TASK TO COMPLETE: Emit the entire listing verbatim.

EXCERPTED RECORDS:
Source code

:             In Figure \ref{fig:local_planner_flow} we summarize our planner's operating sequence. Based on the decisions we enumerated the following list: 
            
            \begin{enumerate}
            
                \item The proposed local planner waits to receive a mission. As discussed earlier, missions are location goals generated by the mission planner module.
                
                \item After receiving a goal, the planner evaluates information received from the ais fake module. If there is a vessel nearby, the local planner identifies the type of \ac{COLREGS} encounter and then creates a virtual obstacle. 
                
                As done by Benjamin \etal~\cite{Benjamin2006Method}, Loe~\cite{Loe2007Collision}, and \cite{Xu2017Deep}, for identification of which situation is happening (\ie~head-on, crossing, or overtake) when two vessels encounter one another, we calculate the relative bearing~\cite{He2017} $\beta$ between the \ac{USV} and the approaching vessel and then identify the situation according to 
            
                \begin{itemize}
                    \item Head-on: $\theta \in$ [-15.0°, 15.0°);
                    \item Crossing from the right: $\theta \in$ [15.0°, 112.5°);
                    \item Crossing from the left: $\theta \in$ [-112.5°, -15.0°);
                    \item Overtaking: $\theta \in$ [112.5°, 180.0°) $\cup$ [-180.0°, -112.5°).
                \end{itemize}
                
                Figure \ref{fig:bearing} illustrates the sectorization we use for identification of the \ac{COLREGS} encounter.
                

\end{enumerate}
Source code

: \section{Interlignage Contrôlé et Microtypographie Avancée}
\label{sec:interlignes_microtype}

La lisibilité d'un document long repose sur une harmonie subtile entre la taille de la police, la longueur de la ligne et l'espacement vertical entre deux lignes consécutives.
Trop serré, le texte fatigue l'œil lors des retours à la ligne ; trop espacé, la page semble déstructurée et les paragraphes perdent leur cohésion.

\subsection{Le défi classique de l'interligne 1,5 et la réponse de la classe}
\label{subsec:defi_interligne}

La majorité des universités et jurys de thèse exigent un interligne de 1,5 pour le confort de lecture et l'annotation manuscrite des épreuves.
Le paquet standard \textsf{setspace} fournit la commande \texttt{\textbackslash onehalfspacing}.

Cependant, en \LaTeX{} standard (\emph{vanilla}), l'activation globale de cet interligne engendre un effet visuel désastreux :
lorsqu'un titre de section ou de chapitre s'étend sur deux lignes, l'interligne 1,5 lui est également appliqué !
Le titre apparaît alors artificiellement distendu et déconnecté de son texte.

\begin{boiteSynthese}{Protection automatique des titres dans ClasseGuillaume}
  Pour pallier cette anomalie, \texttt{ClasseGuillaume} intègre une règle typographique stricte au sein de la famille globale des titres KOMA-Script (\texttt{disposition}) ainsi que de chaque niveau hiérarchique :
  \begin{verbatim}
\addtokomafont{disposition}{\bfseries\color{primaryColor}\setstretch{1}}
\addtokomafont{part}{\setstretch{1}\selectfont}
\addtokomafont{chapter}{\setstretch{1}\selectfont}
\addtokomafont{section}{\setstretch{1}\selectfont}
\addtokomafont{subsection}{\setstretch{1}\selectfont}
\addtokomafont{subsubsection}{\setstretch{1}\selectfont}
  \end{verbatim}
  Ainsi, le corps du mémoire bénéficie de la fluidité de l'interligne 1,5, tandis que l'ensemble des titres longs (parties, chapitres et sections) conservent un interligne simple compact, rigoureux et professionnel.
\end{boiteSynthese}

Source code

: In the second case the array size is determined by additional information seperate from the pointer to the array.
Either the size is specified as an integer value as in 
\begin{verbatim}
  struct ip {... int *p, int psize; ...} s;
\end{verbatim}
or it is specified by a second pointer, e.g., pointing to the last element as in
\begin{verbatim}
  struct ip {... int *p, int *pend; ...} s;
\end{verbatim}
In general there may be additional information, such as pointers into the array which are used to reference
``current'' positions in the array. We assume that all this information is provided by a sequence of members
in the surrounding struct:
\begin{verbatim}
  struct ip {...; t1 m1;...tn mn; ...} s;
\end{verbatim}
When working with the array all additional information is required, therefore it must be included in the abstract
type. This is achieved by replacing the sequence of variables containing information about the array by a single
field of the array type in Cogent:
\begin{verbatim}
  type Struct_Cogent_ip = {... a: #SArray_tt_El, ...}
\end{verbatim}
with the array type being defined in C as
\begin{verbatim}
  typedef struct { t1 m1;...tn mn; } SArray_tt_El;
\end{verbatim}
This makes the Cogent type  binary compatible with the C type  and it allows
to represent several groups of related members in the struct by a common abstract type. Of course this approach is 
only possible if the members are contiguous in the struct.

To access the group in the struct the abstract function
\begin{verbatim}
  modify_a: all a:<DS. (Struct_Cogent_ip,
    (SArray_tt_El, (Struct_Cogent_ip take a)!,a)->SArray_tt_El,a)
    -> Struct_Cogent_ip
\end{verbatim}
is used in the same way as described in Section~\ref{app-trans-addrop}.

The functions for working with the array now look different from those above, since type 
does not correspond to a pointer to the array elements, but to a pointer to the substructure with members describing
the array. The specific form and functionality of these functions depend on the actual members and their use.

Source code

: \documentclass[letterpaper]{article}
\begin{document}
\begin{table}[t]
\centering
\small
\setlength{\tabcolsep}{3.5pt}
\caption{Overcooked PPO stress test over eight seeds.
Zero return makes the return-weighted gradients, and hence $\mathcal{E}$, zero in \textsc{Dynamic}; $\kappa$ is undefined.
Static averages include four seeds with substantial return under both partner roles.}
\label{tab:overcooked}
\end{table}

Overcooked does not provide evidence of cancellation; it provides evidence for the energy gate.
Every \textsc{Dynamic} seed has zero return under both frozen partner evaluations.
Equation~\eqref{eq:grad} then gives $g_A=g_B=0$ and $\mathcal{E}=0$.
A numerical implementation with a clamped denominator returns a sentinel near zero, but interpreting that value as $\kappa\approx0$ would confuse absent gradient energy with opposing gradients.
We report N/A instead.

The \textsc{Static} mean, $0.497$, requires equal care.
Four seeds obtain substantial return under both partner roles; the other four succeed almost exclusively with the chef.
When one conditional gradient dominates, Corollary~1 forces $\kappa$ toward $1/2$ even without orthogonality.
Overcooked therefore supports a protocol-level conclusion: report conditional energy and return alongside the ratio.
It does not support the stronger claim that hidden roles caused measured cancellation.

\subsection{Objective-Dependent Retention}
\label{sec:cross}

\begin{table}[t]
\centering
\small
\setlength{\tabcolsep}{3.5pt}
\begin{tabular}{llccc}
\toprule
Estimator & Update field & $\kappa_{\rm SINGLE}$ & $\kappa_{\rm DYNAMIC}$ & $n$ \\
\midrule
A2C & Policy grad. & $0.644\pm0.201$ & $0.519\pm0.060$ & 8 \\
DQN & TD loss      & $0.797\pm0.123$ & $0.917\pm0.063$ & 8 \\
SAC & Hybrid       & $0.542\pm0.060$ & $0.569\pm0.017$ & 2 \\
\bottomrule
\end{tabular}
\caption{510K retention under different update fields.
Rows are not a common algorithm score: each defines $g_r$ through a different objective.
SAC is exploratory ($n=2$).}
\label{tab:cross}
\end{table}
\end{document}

ANSWER BOX:
Source code

:             In Figure \ref{fig:local_planner_flow} we summarize our planner's operating sequence. Based on the decisions we enumerated the following list: 
            
            \begin{enumerate}
            
                \item The proposed local planner waits to receive a mission. As discussed earlier, missions are location goals generated by the mission planner module.
                
                \item After receiving a goal, the planner evaluates information received from the ais fake module. If there is a vessel nearby, the local planner identifies the type of \ac{COLREGS} encounter and then creates a virtual obstacle. 
                
                As done by Benjamin \etal~\cite{Benjamin2006Method}, Loe~\cite{Loe2007Collision}, and \cite{Xu2017Deep}, for identification of which situation is happening (\ie~head-on, crossing, or overtake) when two vessels encounter one another, we calculate the relative bearing~\cite{He2017} $\beta$ between the \ac{USV} and the approaching vessel and then identify the situation according to 
            
                \begin{itemize}
                    \item Head-on: $\theta \in$ [-15.0°, 15.0°);
                    \item Crossing from the right: $\theta \in$ [15.0°, 112.5°);
                    \item Crossing from the left: $\theta \in$ [-112.5°, -15.0°);
                    \item Overtaking: $\theta \in$ [112.5°, 180.0°) $\cup$ [-180.0°, -112.5°).
                \end{itemize}
                
                Figure \ref{fig:bearing} illustrates the sectorization we use for identification of the \ac{COLREGS} encounter.
                

\end{enumerate}
Source code

: \section{Interlignage Contrôlé et Microtypographie Avancée}
\label{sec:interlignes_microtype}

La lisibilité d'un document long repose sur une harmonie subtile entre la taille de la police, la longueur de la ligne et l'espacement vertical entre deux lignes consécutives.
Trop serré, le texte fatigue l'œil lors des retours à la ligne ; trop espacé, la page semble déstructurée et les paragraphes perdent leur cohésion.

\subsection{Le défi classique de l'interligne 1,5 et la réponse de la classe}
\label{subsec:defi_interligne}

La majorité des universités et jurys de thèse exigent un interligne de 1,5 pour le confort de lecture et l'annotation manuscrite des épreuves.
Le paquet standard \textsf{setspace} fournit la commande \texttt{\textbackslash onehalfspacing}.

Cependant, en \LaTeX{} standard (\emph{vanilla}), l'activation globale de cet interligne engendre un effet visuel désastreux :
lorsqu'un titre de section ou de chapitre s'étend sur deux lignes, l'interligne 1,5 lui est également appliqué !
Le titre apparaît alors artificiellement distendu et déconnecté de son texte.

\begin{boiteSynthese}{Protection automatique des titres dans ClasseGuillaume}
  Pour pallier cette anomalie, \texttt{ClasseGuillaume} intègre une règle typographique stricte au sein de la famille globale des titres KOMA-Script (\texttt{disposition}) ainsi que de chaque niveau hiérarchique :
  \begin{verbatim}
\addtokomafont{disposition}{\bfseries\color{primaryColor}\setstretch{1}}
\addtokomafont{part}{\setstretch{1}\selectfont}
\addtokomafont{chapter}{\setstretch{1}\selectfont}
\addtokomafont{section}{\setstretch{1}\selectfont}
\addtokomafont{subsection}{\setstretch{1}\selectfont}
\addtokomafont{subsubsection}{\setstretch{1}\selectfont}
  \end{verbatim}
  Ainsi, le corps du mémoire bénéficie de la fluidité de l'interligne 1,5, tandis que l'ensemble des titres longs (parties, chapitres et sections) conservent un interligne simple compact, rigoureux et professionnel.
\end{boiteSynthese}

Source code

: In the second case the array size is determined by additional information seperate from the pointer to the array.
Either the size is specified as an integer value as in 
\begin{verbatim}
  struct ip {... int *p, int psize; ...} s;
\end{verbatim}
or it is specified by a second pointer, e.g., pointing to the last element as in
\begin{verbatim}
  struct ip {... int *p, int *pend; ...} s;
\end{verbatim}
In general there may be additional information, such as pointers into the array which are used to reference
``current'' positions in the array. We assume that all this information is provided by a sequence of members
in the surrounding struct:
\begin{verbatim}
  struct ip {...; t1 m1;...tn mn; ...} s;
\end{verbatim}
When working with the array all additional information is required, therefore it must be included in the abstract
type. This is achieved by replacing the sequence of variables containing information about the array by a single
field of the array type in Cogent:
\begin{verbatim}
  type Struct_Cogent_ip = {... a: #SArray_tt_El, ...}
\end{verbatim}
with the array type being defined in C as
\begin{verbatim}
  typedef struct { t1 m1;...tn mn; } SArray_tt_El;
\end{verbatim}
This makes the Cogent type  binary compatible with the C type  and it allows
to represent several groups of related members in the struct by a common abstract type. Of course this approach is 
only possible if the members are contiguous in the struct.

To access the group in the struct the abstract function
\begin{verbatim}
  modify_a: all a:<DS. (Struct_Cogent_ip,
    (SArray_tt_El, (Struct_Cogent_ip take a)!,a)->SArray_tt_El,a)
    -> Struct_Cogent_ip
\end{verbatim}
is used in the same way as described in Section~\ref{app-trans-addrop}.

The functions for working with the array now look different from those above, since type 
does not correspond to a pointer to the array elements, but to a pointer to the substructure with members describing
the array. The specific form and functionality of these functions depend on the actual members and their use.

Source code

: \documentclass[letterpaper]{article}
\begin{document}
\begin{table}[t]
\centering
\small
\setlength{\tabcolsep}{3.5pt}
\caption{Overcooked PPO stress test over eight seeds.
Zero return makes the return-weighted gradients, and hence $\mathcal{E}$, zero in \textsc{Dynamic}; $\kappa$ is undefined.
Static averages include four seeds with substantial return under both partner roles.}
\label{tab:overcooked}
\end{table}

Overcooked does not provide evidence of cancellation; it provides evidence for the energy gate.
Every \textsc{Dynamic} seed has zero return under both frozen partner evaluations.
Equation~\eqref{eq:grad} then gives $g_A=g_B=0$ and $\mathcal{E}=0$.
A numerical implementation with a clamped denominator returns a sentinel near zero, but interpreting that value as $\kappa\approx0$ would confuse absent gradient energy with opposing gradients.
We report N/A instead.

The \textsc{Static} mean, $0.497$, requires equal care.
Four seeds obtain substantial return under both partner roles; the other four succeed almost exclusively with the chef.
When one conditional gradient dominates, Corollary~1 forces $\kappa$ toward $1/2$ even without orthogonality.
Overcooked therefore supports a protocol-level conclusion: report conditional energy and return alongside the ratio.
It does not support the stronger claim that hidden roles caused measured cancellation.

\subsection{Objective-Dependent Retention}
\label{sec:cross}

\begin{table}[t]
\centering
\small
\setlength{\tabcolsep}{3.5pt}
\begin{tabular}{llccc}
\toprule
Estimator & Update field & $\kappa_{\rm SINGLE}$ & $\kappa_{\rm DYNAMIC}$ & $n$ \\
\midrule
A2C & Policy grad. & $0.644\pm0.201$ & $0.519\pm0.060$ & 8 \\
DQN & TD loss      & $0.797\pm0.123$ & $0.917\pm0.063$ & 8 \\
SAC & Hybrid       & $0.542\pm0.060$ & $0.569\pm0.017$ & 2 \\
\bottomrule
\end{tabular}
\caption{510K retention under different update fields.
Rows are not a common algorithm score: each defines $g_r$ through a different objective.
SAC is exploratory ($n=2$).}
\label{tab:cross}
\end{table}
\end{document}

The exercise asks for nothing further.